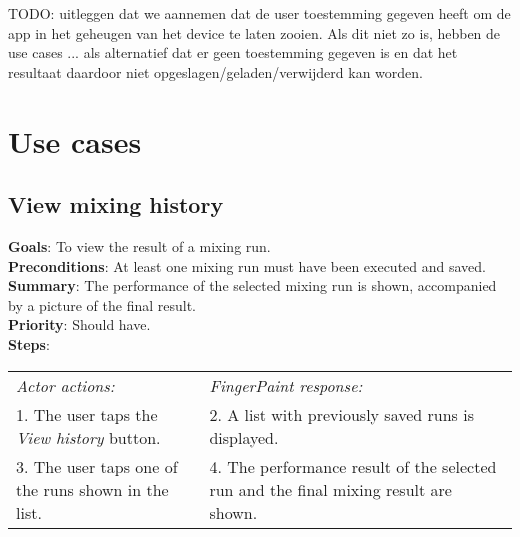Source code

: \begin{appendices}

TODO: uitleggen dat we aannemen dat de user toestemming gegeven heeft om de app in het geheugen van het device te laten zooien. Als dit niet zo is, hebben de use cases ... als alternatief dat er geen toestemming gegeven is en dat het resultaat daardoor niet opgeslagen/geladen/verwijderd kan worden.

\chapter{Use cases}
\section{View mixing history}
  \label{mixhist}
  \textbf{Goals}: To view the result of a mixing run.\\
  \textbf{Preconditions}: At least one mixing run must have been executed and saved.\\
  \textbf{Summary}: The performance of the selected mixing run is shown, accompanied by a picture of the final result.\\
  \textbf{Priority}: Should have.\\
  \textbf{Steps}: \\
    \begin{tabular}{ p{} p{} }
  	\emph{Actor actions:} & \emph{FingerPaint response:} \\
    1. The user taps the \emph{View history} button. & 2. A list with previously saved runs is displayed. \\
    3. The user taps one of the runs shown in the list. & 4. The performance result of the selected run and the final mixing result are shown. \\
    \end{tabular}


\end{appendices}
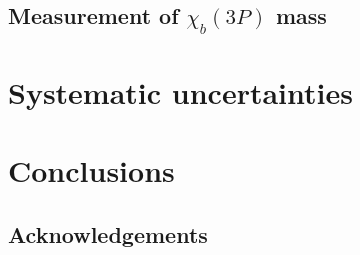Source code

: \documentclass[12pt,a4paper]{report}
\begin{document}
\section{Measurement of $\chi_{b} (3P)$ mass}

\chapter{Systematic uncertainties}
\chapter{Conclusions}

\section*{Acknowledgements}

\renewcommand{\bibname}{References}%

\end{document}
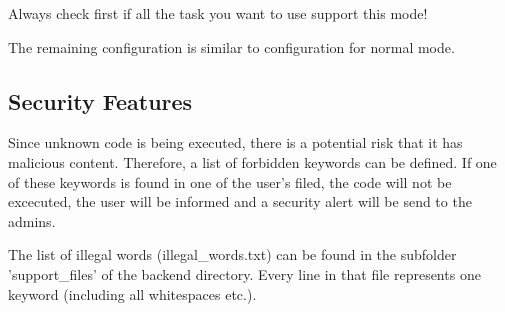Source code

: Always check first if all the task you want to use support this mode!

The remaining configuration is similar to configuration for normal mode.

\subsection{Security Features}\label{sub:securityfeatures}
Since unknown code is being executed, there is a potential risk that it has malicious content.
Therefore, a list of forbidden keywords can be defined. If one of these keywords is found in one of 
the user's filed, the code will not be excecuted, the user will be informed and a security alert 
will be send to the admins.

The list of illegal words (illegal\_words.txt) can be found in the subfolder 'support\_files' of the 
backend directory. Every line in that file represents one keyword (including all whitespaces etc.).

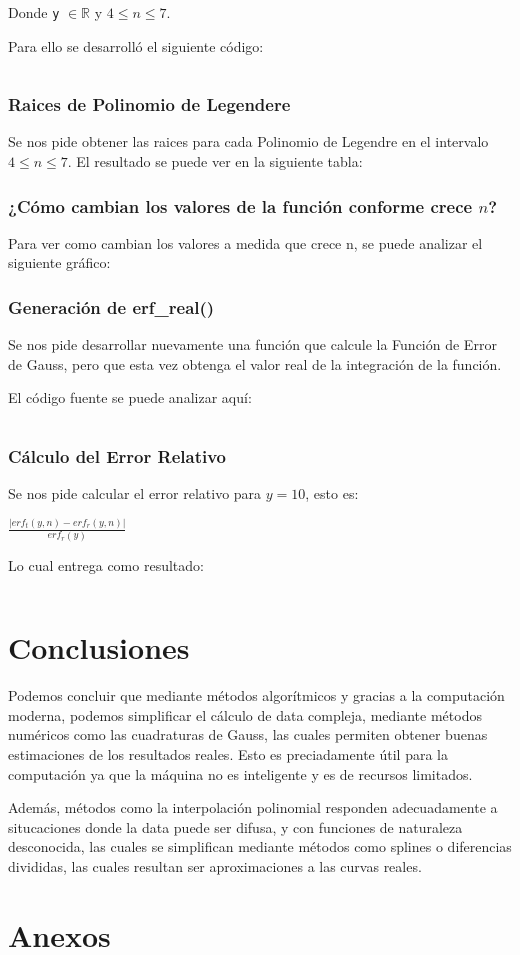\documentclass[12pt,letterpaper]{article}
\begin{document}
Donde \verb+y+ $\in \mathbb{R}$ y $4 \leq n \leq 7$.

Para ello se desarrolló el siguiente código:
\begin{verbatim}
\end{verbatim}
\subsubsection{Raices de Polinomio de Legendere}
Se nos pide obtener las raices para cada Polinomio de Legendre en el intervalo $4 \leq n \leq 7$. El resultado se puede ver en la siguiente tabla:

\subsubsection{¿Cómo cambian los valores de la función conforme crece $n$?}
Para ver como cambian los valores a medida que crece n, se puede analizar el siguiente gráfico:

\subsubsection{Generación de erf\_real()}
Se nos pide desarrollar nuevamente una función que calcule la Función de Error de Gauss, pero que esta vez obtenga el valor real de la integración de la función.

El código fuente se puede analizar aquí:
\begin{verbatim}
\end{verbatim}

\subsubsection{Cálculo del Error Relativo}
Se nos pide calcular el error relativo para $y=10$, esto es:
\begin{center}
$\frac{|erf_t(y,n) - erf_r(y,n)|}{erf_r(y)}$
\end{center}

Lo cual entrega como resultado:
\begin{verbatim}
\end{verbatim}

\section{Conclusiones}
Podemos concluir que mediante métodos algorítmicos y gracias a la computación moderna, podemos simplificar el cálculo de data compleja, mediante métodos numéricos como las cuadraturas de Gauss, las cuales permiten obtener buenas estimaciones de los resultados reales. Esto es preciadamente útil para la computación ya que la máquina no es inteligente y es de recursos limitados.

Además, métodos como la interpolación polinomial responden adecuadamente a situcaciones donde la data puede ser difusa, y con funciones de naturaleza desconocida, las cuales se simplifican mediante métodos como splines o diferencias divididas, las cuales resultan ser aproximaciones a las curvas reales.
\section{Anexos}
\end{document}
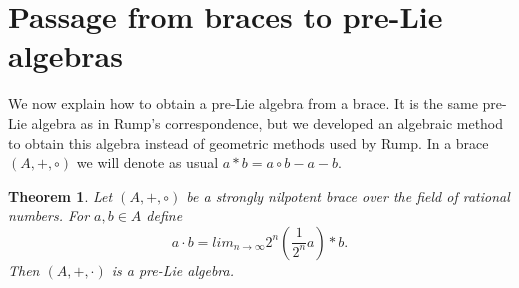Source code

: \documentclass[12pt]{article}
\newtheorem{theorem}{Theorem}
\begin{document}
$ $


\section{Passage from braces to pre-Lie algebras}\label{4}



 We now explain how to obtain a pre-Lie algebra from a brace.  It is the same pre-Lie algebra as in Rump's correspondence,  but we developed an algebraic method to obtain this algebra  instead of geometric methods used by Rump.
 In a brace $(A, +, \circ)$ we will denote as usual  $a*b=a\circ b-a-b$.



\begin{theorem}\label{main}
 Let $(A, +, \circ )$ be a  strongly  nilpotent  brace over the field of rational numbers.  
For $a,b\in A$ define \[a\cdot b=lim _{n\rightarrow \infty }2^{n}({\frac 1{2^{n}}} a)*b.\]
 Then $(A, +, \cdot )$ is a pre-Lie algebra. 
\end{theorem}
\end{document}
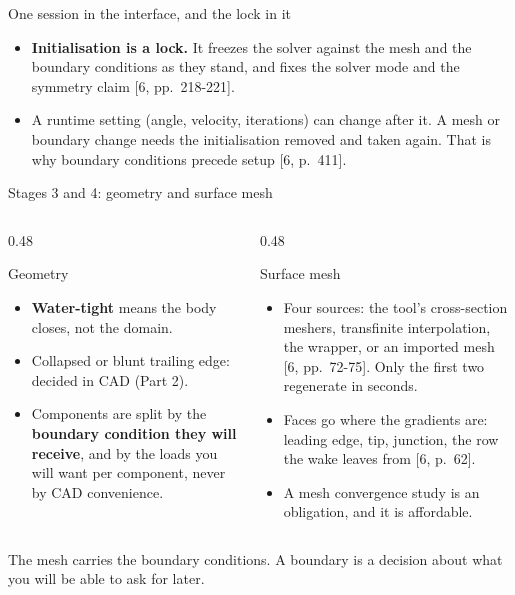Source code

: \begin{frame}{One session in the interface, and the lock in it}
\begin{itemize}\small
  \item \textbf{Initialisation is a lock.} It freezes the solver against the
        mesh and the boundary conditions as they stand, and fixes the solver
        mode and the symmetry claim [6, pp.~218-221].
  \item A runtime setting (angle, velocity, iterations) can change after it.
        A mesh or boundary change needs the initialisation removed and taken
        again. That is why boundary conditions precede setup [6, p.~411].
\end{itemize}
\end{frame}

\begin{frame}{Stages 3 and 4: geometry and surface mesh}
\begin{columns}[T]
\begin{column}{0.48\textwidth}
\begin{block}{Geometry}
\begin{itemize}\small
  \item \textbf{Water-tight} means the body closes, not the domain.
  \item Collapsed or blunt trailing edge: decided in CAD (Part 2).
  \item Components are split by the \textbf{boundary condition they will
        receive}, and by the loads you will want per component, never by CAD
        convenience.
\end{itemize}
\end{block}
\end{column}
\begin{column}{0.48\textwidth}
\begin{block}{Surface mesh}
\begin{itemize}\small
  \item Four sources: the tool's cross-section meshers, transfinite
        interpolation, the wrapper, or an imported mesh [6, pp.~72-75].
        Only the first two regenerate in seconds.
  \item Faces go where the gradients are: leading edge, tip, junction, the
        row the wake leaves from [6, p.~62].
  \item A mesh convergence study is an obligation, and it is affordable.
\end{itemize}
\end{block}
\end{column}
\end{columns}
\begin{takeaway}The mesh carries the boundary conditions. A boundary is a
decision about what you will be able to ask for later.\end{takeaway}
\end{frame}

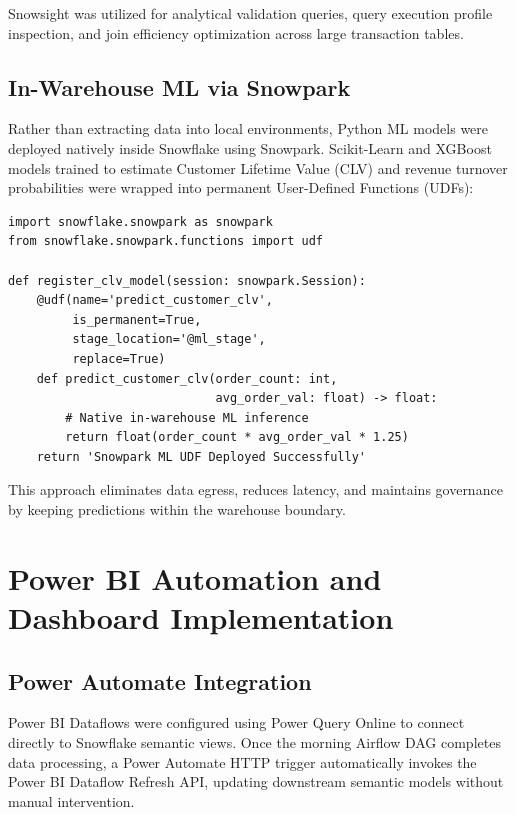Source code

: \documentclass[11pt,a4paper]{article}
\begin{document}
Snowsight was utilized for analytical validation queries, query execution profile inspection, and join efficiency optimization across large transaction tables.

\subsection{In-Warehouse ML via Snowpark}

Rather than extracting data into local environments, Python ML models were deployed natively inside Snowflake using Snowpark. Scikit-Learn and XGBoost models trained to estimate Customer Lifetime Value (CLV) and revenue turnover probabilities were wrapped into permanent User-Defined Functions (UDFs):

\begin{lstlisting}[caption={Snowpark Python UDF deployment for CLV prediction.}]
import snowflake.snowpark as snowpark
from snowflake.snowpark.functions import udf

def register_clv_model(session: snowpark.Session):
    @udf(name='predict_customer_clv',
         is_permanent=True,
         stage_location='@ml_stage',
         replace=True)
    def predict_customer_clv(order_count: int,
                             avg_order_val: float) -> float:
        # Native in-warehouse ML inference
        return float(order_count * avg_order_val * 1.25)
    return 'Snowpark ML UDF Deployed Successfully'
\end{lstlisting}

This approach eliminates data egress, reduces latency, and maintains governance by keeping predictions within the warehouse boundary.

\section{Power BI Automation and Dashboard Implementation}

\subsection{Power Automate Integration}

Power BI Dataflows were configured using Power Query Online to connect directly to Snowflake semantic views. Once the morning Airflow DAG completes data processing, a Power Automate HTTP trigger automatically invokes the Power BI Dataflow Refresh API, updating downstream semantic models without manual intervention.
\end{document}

==========

= REQUIRED ACTION =
Go through the material line by line. Show each line that contains the string "were".

= ANSWER SPACE =
Rather than extracting data into local environments, Python ML models were deployed natively inside Snowflake using Snowpark. Scikit-Learn and XGBoost models trained to estimate Customer Lifetime Value (CLV) and revenue turnover probabilities were wrapped into permanent User-Defined Functions (UDFs):
Power BI Dataflows were configured using Power Query Online to connect directly to Snowflake semantic views. Once the morning Airflow DAG completes data processing, a Power Automate HTTP trigger automatically invokes the Power BI Dataflow Refresh API, updating downstream semantic models without manual intervention.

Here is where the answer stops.